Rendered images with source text
▼
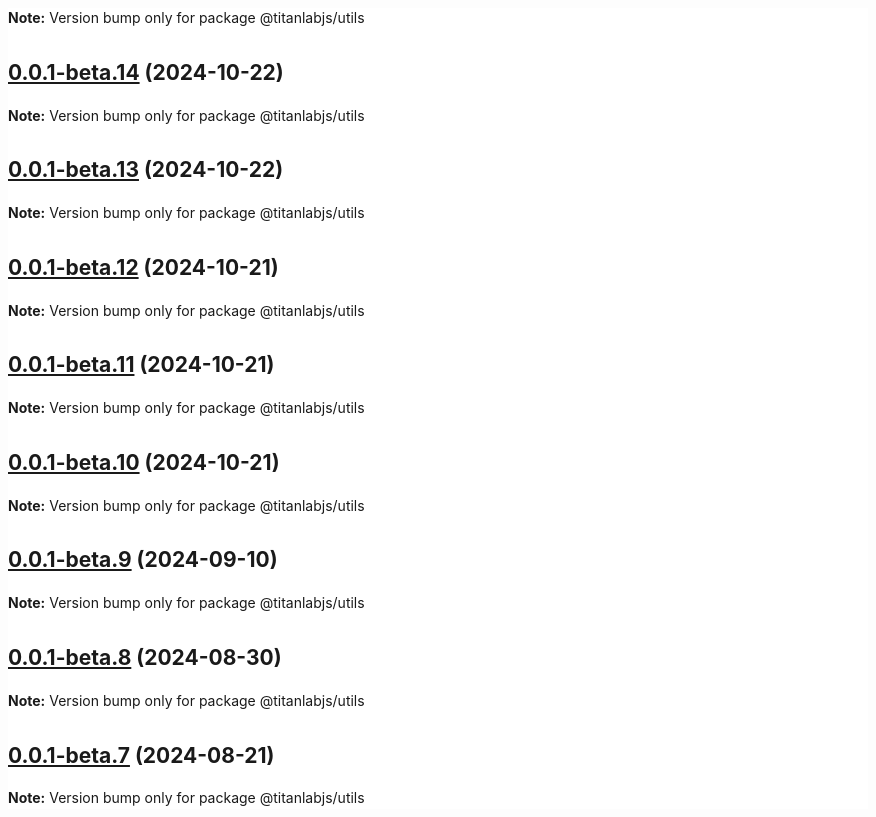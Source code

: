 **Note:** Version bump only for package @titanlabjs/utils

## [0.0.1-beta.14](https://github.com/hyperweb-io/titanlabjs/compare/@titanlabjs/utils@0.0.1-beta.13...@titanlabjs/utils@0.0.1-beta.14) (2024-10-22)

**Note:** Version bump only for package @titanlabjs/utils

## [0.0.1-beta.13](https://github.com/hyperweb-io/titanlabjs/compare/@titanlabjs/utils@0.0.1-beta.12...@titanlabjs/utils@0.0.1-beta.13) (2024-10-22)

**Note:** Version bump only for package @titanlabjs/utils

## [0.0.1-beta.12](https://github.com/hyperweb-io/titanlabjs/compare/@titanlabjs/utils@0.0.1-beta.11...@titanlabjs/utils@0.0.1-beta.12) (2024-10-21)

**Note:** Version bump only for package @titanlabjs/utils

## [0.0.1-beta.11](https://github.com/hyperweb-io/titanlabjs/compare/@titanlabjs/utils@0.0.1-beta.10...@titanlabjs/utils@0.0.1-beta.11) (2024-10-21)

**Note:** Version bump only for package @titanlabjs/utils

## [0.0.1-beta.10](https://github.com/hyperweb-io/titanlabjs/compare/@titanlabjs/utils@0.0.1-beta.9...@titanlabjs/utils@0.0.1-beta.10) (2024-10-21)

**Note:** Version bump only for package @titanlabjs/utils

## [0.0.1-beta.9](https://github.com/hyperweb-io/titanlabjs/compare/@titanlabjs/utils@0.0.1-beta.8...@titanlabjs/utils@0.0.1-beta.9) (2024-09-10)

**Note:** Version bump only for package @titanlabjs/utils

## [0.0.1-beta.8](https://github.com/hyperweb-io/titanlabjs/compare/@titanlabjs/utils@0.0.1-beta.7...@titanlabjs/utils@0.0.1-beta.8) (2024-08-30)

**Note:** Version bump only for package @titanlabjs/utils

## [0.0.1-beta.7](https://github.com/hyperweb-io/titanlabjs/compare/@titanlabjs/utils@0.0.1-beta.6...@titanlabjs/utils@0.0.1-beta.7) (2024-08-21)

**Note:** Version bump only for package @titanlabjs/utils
▲
▼
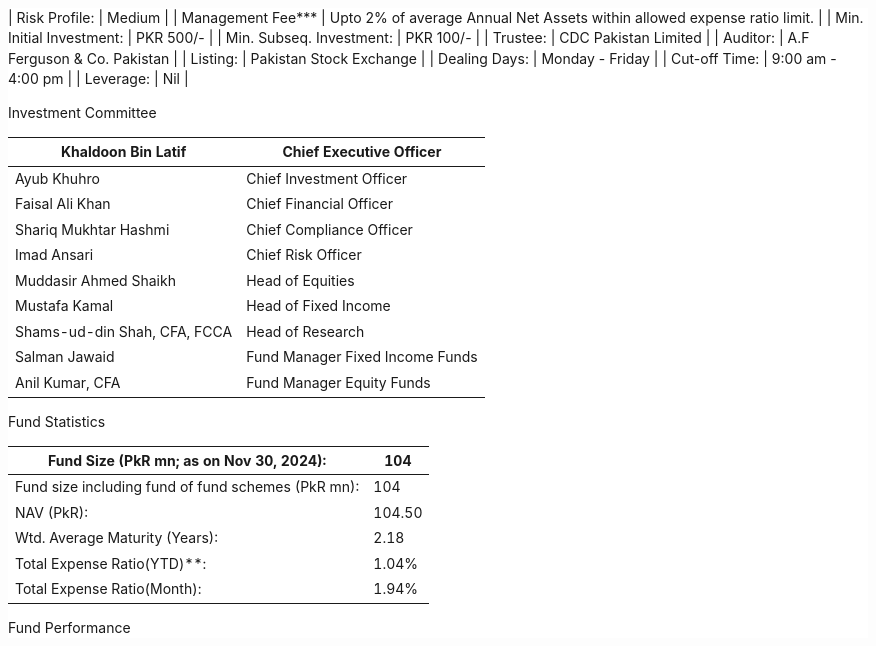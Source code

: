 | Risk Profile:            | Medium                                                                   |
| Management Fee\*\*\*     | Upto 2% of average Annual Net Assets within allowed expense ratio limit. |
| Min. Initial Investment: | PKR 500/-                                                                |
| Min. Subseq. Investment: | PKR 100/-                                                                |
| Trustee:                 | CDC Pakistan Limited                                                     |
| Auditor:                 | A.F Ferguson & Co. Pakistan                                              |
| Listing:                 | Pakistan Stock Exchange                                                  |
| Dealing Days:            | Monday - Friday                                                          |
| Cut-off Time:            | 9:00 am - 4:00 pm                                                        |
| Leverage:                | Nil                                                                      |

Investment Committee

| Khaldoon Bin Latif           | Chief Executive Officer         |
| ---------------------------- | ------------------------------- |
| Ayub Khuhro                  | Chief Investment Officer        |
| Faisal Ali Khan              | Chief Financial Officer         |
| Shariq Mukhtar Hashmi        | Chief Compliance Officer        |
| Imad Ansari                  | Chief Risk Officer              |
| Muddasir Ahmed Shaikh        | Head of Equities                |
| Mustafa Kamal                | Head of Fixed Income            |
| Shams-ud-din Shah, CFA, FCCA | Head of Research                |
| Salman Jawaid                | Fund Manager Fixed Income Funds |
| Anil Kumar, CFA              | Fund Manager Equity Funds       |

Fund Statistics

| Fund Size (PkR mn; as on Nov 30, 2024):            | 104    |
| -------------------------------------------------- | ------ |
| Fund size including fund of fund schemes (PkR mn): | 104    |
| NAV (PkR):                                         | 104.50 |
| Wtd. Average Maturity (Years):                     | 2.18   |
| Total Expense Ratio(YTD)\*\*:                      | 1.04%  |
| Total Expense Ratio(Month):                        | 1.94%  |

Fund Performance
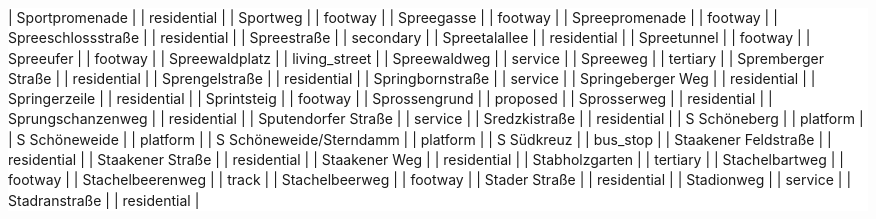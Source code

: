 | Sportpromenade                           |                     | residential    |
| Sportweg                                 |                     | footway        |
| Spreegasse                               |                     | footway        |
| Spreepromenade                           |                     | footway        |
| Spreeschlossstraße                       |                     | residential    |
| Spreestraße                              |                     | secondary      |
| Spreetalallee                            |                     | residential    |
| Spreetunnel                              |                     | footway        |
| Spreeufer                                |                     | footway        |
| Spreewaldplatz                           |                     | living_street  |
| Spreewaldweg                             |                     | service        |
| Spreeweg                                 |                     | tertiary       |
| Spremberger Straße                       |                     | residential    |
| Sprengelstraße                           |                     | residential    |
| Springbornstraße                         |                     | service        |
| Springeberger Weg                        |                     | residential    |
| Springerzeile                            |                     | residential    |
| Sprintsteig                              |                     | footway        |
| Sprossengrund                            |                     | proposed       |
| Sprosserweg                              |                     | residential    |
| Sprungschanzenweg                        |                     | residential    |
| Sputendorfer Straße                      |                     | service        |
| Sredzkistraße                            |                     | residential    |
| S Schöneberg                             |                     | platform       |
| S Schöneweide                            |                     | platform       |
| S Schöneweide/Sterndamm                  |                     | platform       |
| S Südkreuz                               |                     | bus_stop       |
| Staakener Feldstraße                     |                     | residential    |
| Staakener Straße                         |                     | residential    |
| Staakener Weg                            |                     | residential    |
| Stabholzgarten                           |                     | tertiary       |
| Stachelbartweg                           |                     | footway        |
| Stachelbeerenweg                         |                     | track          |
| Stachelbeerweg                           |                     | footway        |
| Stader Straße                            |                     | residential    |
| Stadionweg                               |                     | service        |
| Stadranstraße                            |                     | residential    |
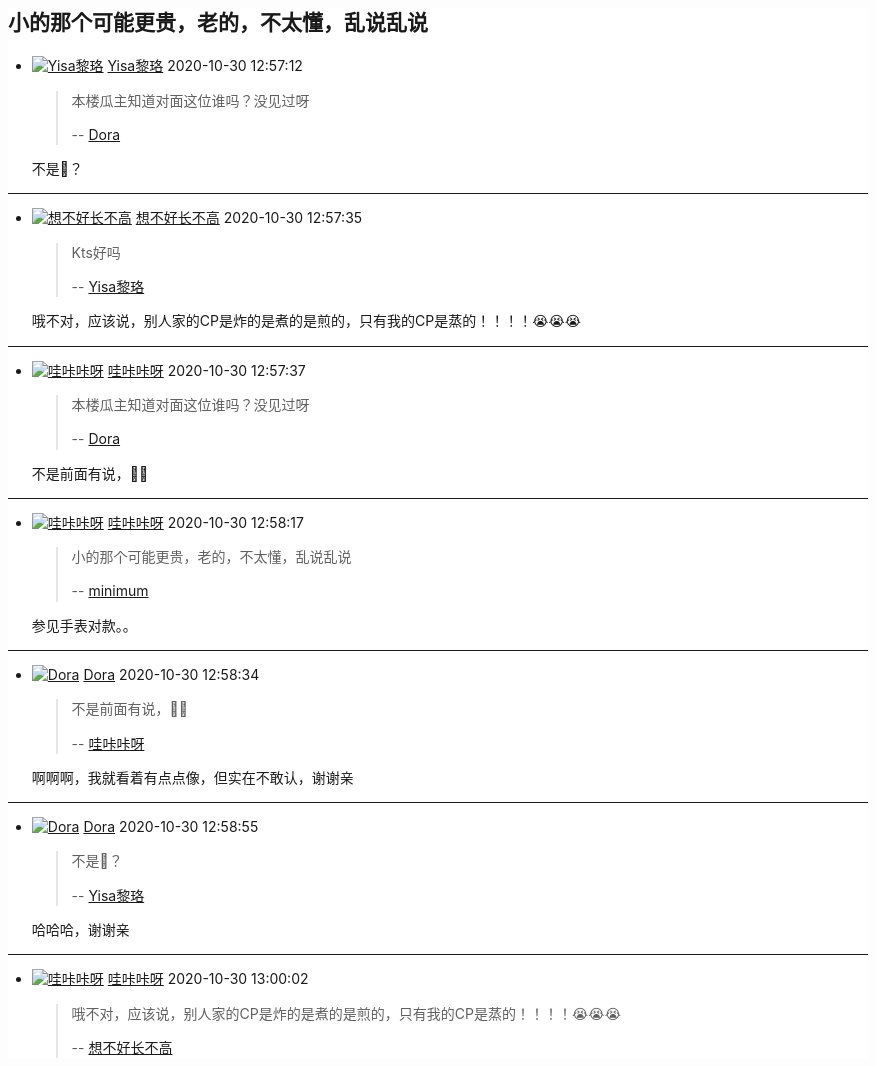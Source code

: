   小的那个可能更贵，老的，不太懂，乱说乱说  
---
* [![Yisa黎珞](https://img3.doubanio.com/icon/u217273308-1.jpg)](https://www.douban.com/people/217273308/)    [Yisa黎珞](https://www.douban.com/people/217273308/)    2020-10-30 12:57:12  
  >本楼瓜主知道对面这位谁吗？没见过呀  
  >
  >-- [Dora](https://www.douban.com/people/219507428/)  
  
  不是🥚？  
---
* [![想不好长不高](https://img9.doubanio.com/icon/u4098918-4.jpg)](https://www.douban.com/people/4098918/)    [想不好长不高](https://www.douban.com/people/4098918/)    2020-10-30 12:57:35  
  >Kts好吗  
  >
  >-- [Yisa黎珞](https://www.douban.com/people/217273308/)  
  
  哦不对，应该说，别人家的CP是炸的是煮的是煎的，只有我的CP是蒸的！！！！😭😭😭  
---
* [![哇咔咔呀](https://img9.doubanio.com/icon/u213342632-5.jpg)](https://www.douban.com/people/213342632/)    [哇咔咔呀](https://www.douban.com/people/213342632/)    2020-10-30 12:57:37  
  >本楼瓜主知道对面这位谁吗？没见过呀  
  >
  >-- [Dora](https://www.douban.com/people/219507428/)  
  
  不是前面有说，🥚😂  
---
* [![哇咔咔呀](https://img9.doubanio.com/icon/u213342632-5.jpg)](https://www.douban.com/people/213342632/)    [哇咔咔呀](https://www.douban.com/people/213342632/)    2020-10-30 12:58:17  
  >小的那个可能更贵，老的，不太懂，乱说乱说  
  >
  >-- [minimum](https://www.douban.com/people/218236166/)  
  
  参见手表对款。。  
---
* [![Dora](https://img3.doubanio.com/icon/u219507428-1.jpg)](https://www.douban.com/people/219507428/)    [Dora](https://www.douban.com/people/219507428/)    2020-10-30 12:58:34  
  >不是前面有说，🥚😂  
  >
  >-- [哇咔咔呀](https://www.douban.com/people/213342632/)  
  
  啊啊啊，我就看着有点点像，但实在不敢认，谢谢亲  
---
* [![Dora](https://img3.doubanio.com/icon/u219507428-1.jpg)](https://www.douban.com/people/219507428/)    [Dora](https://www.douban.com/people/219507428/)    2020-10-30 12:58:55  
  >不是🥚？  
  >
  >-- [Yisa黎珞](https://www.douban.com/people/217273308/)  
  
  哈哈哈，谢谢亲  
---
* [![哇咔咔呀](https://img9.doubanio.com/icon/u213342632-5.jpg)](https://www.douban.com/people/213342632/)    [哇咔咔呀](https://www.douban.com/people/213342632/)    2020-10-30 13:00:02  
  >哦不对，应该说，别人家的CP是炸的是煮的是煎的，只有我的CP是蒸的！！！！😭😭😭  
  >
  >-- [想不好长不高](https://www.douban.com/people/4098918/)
▲
→ **EXERCISE AIM**:
Set down again, word for word, the stretch of records from the line with "Shah, CFA, FCCA" to the line with "Wtd. Average Maturity", both of those lines included.

→ **WRITTEN REPLY**:
| Shams-ud-din Shah, CFA, FCCA | Head of Research                |
| Salman Jawaid                | Fund Manager Fixed Income Funds |
| Anil Kumar, CFA              | Fund Manager Equity Funds       |

Fund Statistics

| Fund Size (PkR mn; as on Nov 30, 2024):            | 104    |
| -------------------------------------------------- | ------ |
| Fund size including fund of fund schemes (PkR mn): | 104    |
| NAV (PkR):                                         | 104.50 |
| Wtd. Average Maturity (Years):                     | 2.18   |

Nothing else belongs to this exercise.